L’avènement des technologies de l’information et de la communication (Tic) et des réseaux sociaux, ces fameuses “autoroutes de l’information”, comme les a baptisées Al Gore (vice-président des États-Unis de 1993 à 2001), portait la promesse d’un monde où la liberté de savoir et de comprendre serait sans limites, la liberté d’expression aussi. Ce nouvel univers informationnel était d’autant plus célébré que le monde entier sortait de la bipolarisation est-ouest, une époque durant laquelle, même dans les pays reconnus comme démocratiques, il n’était guère permis de tout dire. Aux États-Unis par exemple, le maccarthysme au début des années 1950 (période de l’histoire américaine, connue également sous le nom de “Peur rouge” et qualifiée fréquemment de “chasse aux sorcières” traquait sans complaisance toute parole publique soupçonnée d’accointance avec l’idéologie communiste.
Avec le village planétaire des temps présents, la parole est absolument libre, la vérité côtoie le mensonge ; pis encore, lorsque, dans un jeu de rôle pervers, le mensonge ne se pare pas des oripeaux de la vérité. Aucune région du monde n’est épargnée.
L’Afrique encore plus, cible privilégiée des assauts de désinformation de la Russie, qui est en tête des puissances pourvoyeuses de fausses informations à l’endroit des populations africaines : “La Russie demeure le principal pourvoyeur de la désinformation en Afrique, parrainant 80 campagnes documentées, ciblant plus de 22 pays. Cela représente près de 40% de toutes les campagnes de désinformation en Afrique. Ces 80 campagnes ont touché plusieurs millions d’utilisateurs grâce à des dizaines de milliers de fausses pages et de faux messages coordonnés.
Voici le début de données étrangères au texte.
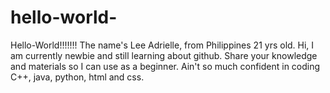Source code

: # hello-world-
Hello-World!!!!!!!
The name's Lee Adrielle, from Philippines 21 yrs old.
Hi, I am currently newbie and still learning about github.
Share your knowledge and materials so I can use as a beginner.
Ain't so much confident in coding C++, java, python, html and css.
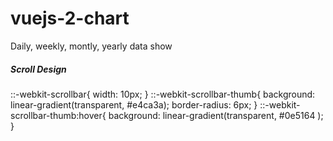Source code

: # vuejs-2-chart
Daily, weekly, montly, yearly data show 





##### Scroll Design
::-webkit-scrollbar{
  width: 10px;
}
::-webkit-scrollbar-thumb{
  background: linear-gradient(transparent, #e4ca3a);
  border-radius: 6px;
}
::-webkit-scrollbar-thumb:hover{
  background: linear-gradient(transparent, #0e5164 );
}
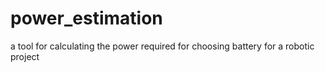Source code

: # power_estimation
a tool for calculating the power required for choosing battery for a robotic project
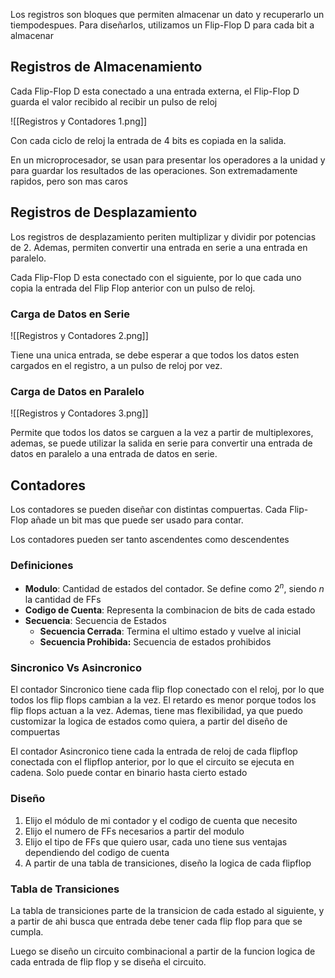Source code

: Los registros son bloques que permiten almacenar un dato y recuperarlo un tiempodespues. Para diseñarlos, utilizamos un Flip-Flop D para cada bit a almacenar

## Registros de Almacenamiento

Cada Flip-Flop D esta conectado a una entrada externa, el Flip-Flop D guarda el valor recibido al recibir un pulso de reloj

![[Registros y Contadores 1.png]]

Con cada ciclo de reloj la entrada de 4 bits es copiada en la salida.

En un microprocesador, se usan para presentar los operadores a la unidad y para guardar los resultados de las operaciones. Son extremadamente rapidos, pero son mas caros

## Registros de Desplazamiento

Los registros de desplazamiento periten multiplizar y dividir por potencias de $2$. Ademas, permiten convertir una entrada en serie a una entrada en paralelo.

Cada Flip-Flop D esta conectado con el siguiente, por lo que cada uno copia la entrada del Flip Flop anterior con un pulso de reloj.

### Carga de Datos en Serie

![[Registros y Contadores 2.png]]

Tiene una unica entrada, se debe esperar a que todos los datos esten cargados en el registro, a un pulso de reloj por vez.

### Carga de Datos en Paralelo

![[Registros y Contadores 3.png]]

Permite que todos los datos se carguen a la vez a partir de multiplexores, ademas, se puede utilizar la salida en serie para convertir una entrada de datos en paralelo a una entrada de datos en serie.

## Contadores

Los contadores se pueden diseñar con distintas compuertas. Cada Flip-Flop añade un bit mas que puede ser usado para contar.

Los contadores pueden ser tanto ascendentes como descendentes

### Definiciones

- **Modulo**: Cantidad de estados del contador. Se define como $2^n$, siendo $n$ la cantidad de FFs
- **Codigo de Cuenta**: Representa la combinacion de bits de cada estado
- **Secuencia**: Secuencia de Estados
	- **Secuencia Cerrada**: Termina el ultimo estado y vuelve al inicial
	- **Secuencia Prohibida:** Secuencia de estados prohibidos

### Sincronico Vs Asincronico

El contador Sincronico tiene cada flip flop conectado con el reloj, por lo que todos los flip flops cambian a la vez. El retardo es menor porque todos los flip flops actuan a la vez. Ademas, tiene mas flexibilidad, ya que puedo customizar la logica de estados como quiera, a partir del diseño de compuertas

El contador Asincronico tiene cada la entrada de reloj de cada flipflop conectada con el flipflop anterior, por lo que el circuito se ejecuta en cadena. Solo puede contar en binario hasta cierto estado

### Diseño

1. Elijo el módulo de mi contador y el codigo de cuenta que necesito
2. Elijo el numero de FFs necesarios a partir del modulo
3. Elijo el tipo de FFs que quiero usar, cada uno tiene sus ventajas dependiendo del codigo de cuenta
4. A partir de una tabla de transiciones, diseño la logica de cada flipflop

### Tabla de Transiciones

La tabla de transiciones parte de la transicion de cada estado al siguiente, y a partir de ahi busca que entrada debe tener cada flip flop para que se cumpla.

Luego se diseño un circuito combinacional a partir de la funcion logica de cada entrada de flip flop y se diseña el circuito.
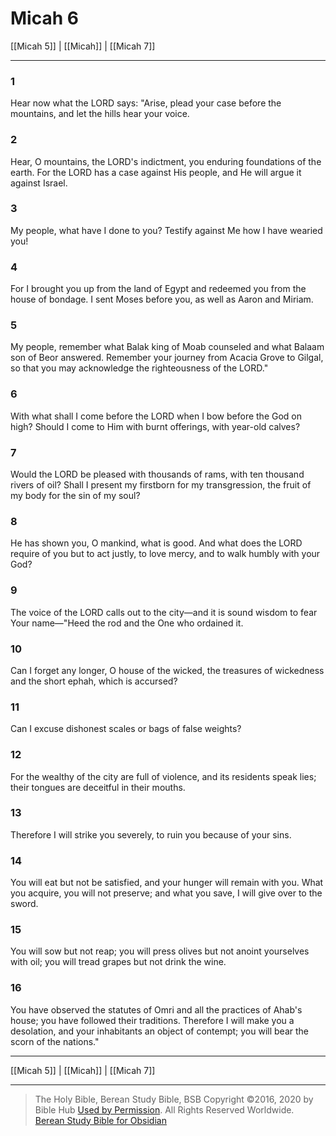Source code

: # Micah 6

[[Micah 5]] | [[Micah]] | [[Micah 7]]

---

### 1
Hear now what the LORD says: "Arise, plead your case before the mountains, and let the hills hear your voice.

### 2
Hear, O mountains, the LORD's indictment, you enduring foundations of the earth. For the LORD has a case against His people, and He will argue it against Israel.

### 3
My people, what have I done to you? Testify against Me how I have wearied you!

### 4
For I brought you up from the land of Egypt and redeemed you from the house of bondage. I sent Moses before you, as well as Aaron and Miriam.

### 5
My people, remember what Balak king of Moab counseled and what Balaam son of Beor answered. Remember your journey from Acacia Grove to Gilgal, so that you may acknowledge the righteousness of the LORD."

### 6
With what shall I come before the LORD when I bow before the God on high? Should I come to Him with burnt offerings, with year-old calves?

### 7
Would the LORD be pleased with thousands of rams, with ten thousand rivers of oil? Shall I present my firstborn for my transgression, the fruit of my body for the sin of my soul?

### 8
He has shown you, O mankind, what is good. And what does the LORD require of you but to act justly, to love mercy, and to walk humbly with your God?

### 9
The voice of the LORD calls out to the city—and it is sound wisdom to fear Your name—"Heed the rod and the One who ordained it.

### 10
Can I forget any longer, O house of the wicked, the treasures of wickedness and the short ephah, which is accursed?

### 11
Can I excuse dishonest scales or bags of false weights?

### 12
For the wealthy of the city are full of violence, and its residents speak lies; their tongues are deceitful in their mouths.

### 13
Therefore I will strike you severely, to ruin you because of your sins.

### 14
You will eat but not be satisfied, and your hunger will remain with you. What you acquire, you will not preserve; and what you save, I will give over to the sword.

### 15
You will sow but not reap; you will press olives but not anoint yourselves with oil; you will tread grapes but not drink the wine.

### 16
You have observed the statutes of Omri and all the practices of Ahab's house; you have followed their traditions. Therefore I will make you a desolation, and your inhabitants an object of contempt; you will bear the scorn of the nations."

---

[[Micah 5]] | [[Micah]] | [[Micah 7]]

---

> The Holy Bible, Berean Study Bible, BSB
> Copyright &copy;2016, 2020 by Bible Hub
> [Used by Permission](https://berean.bible/terms.htm). All Rights Reserved Worldwide.
> [Berean Study Bible for Obsidian](https://github.com/gapmiss/berean-study-bible-for-obsidian)


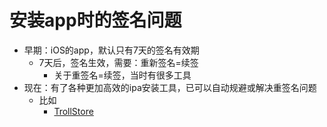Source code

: # 安装app时的签名问题

* 早期：iOS的app，默认只有7天的签名有效期
  * 7天后，签名生效，需要：重新签名=续签
    * 关于重签名=续签，当时有很多工具
* 现在：有了各种更加高效的ipa安装工具，已可以自动规避或解决重签名问题
  * 比如
    * [TrollStore](https://book.crifan.org/books/ios_re_ios15_jailbreak/website/ios15_jb_background/no_sign_install_ipa/trollstore/)
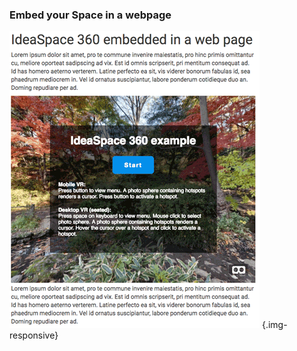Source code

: ### Embed your Space in a webpage

![Create and Publish WebVR Space - Embedded Webpage](/assets/documentation/images/create-publish-webvr-space-embedded-webpage.png "Create and Publish WebVR Space - Embedded Webpage") {.img-responsive}
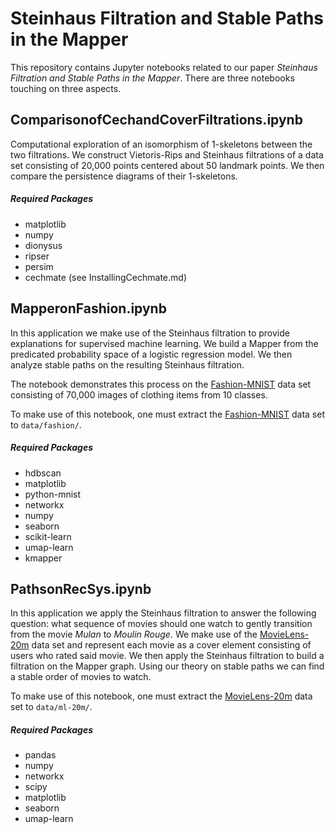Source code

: # Steinhaus Filtration and Stable Paths in the Mapper

This repository contains Jupyter notebooks related to our paper *Steinhaus Filtration and Stable Paths in the Mapper*.
There are three notebooks touching on three aspects.

## ComparisonofCechandCoverFiltrations.ipynb

Computational exploration of an isomorphism of 1-skeletons between the two filtrations. 
We construct Vietoris-Rips and Steinhaus filtrations of a data set consisting of 20,000 points centered about 50 landmark points.
We then compare the persistence diagrams of their 1-skeletons.

##### Required Packages
- matplotlib
- numpy
- dionysus
- ripser
- persim
- cechmate (see InstallingCechmate.md)

## MapperonFashion.ipynb

In this application we make use of the Steinhaus filtration to provide explanations for supervised machine learning.
We build a Mapper from the predicated probability space of a logistic regression model.
We then analyze stable paths on the resulting Steinhaus filtration.

The notebook demonstrates this process on the [Fashion-MNIST](https://github.com/zalandoresearch/fashion-mnist) data set consisting of 70,000 images of clothing items from 10 classes.

To make use of this notebook, one must extract the [Fashion-MNIST](https://github.com/zalandoresearch/fashion-mnist) data set to ``data/fashion/``.

##### Required Packages
- hdbscan
- matplotlib
- python-mnist
- networkx
- numpy
- seaborn
- scikit-learn
- umap-learn
- kmapper

## PathsonRecSys.ipynb

In this application we apply the Steinhaus filtration to answer the following question: what sequence of movies should one watch to gently transition from the movie *Mulan* to *Moulin Rouge*.
We make use of the [MovieLens-20m](https://www.kaggle.com/datasets/grouplens/movielens-20m-dataset) data set and represent each movie as a cover element consisting of users who rated said movie.
We then apply the Steinhaus filtration to build a filtration on the Mapper graph.
Using our theory on stable paths we can find a stable order of movies to watch.

To make use of this notebook, one must extract the [MovieLens-20m](https://www.kaggle.com/datasets/grouplens/movielens-20m-dataset) data set to ``data/ml-20m/``.

##### Required Packages
- pandas
- numpy
- networkx
- scipy
- matplotlib
- seaborn
- umap-learn

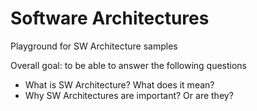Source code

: # Software Architectures
Playground for SW Architecture samples

Overall goal: to be able to answer the following questions
- What is SW Architecture? What does it mean?
- Why SW Architectures are important? Or are they?
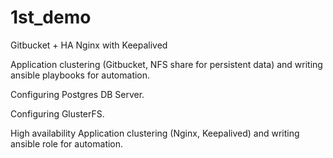 # 1st_demo
Gitbucket + HA Nginx with Keepalived


Application clustering (Gitbucket,  NFS share for persistent data) and  writing ansible playbooks for automation.

Configuring Postgres DB Server.

Configuring GlusterFS.

High availability Application clustering (Nginx, Keepalived) and writing ansible role for automation.


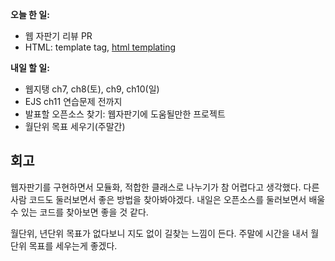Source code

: **오늘 한 일:**

* 웹 자판기 리뷰 PR
* HTML: template tag, [html templating](https://benfrain.com/html-templating-with-vanilla-javascript-es2015-template-literals/)





**내일 할 일:**

* 웹지탱 ch7, ch8(토), ch9, ch10(일)
* EJS ch11 연습문제 전까지
* 발표할 오픈소스 찾기: 웹자판기에 도움될만한 프로젝트
* 월단위 목표 세우기(주말간)





## 회고

웹자판기를 구현하면서 모듈화, 적합한 클래스로 나누기가 참 어렵다고 생각했다. 다른 사람 코드도 둘러보면서 좋은 방법을 찾아봐야겠다. 내일은 오픈소스를 둘러보면서 배울 수 있는 코드를 찾아보면 좋을 것 같다.

월단위, 년단위 목표가 없다보니 지도 없이 길찾는 느낌이 든다. 주말에 시간을 내서 월단위 목표를 세우는게 좋겠다.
L’utilisation agressive de la désinformation est l’un des piliers de l’utilisation par la Russie de canaux irréguliers pour gagner de l’influence en Afrique. La Russie a diffusé de la désinformation pour saper la démocratie dans au moins 19 pays africains, contribuant ainsi à son recul sur le continent [1].”
Désinformation croissante en Afrique
En Afrique, la pratique de la désinformation de masse a pris une ampleur singulière et est lourde de conséquences pour la stabilité des États et la cohésion des sociétés : “Les campagnes de désinformation ont été directement à l’origine de violences meurtrières, encouragées et validées par les coups d’État militaires ; elles ont réduit les membres de la société civile au silence et servi de paravent à la corruption et à l’exploitation. Cela a eu des conséquences concrètes sur les droits, les libertés et la sécurité des Africains. Cet assaut d’obscurcissements délibérés intervient alors que 300 millions d’Africains ont rejoint les médias sociaux au cours des sept dernières années. Le continent compte aujourd’hui plus de 400 millions d’utilisateurs actifs de médias sociaux et 600 millions d’internautes. Les Africains qui sont en ligne s’appuient sur les médias sociaux pour consommer des informations, et ce, à un taux parmi les plus élevés au monde. Les utilisateurs de médias sociaux au Nigéria et au Kenya sont les premiers au monde pour le nombre d’heures qu’ils y passent chaque jour. Ils sont simultanément les pays qui se déclarent les plus préoccupés par les informations fausses et trompeuses [2].”
Fake news
Par ailleurs, les processus électoraux sont l’objet d’intrusions massives d’agents étrangers au service de puissances étrangères qui ont pour objectif de préparer les opinions nationales et internationales à l’acceptation d’un résultat qui irait dans le sens de leurs intérêts géostratégiques. Ces pratiques de désinformation constituent en outre un danger pour les processus démocratiques en cours en Afrique subsaharienne, et pour les démocraties de manière globale, comme il est loisible de le constater dans la campagne en cours pour la présidentielle du 5 novembre aux États-Unis d’Amérique. Les téléspectateurs qui ont regardé le duel télévisé Kamala Harris-Donald Trump, le 11 septembre 2024, ont encore en mémoire la grossière contre-vérité de l’ancien président qui accusaient des immigrés haïtiens de s’offrir, comme repas, les animaux de compagnie de paisibles citoyens américains, notamment des chiens et des chats. Immédiatement, faisant usage du fact-checking en mondovision, le régulateur du débat a démenti cette fake news.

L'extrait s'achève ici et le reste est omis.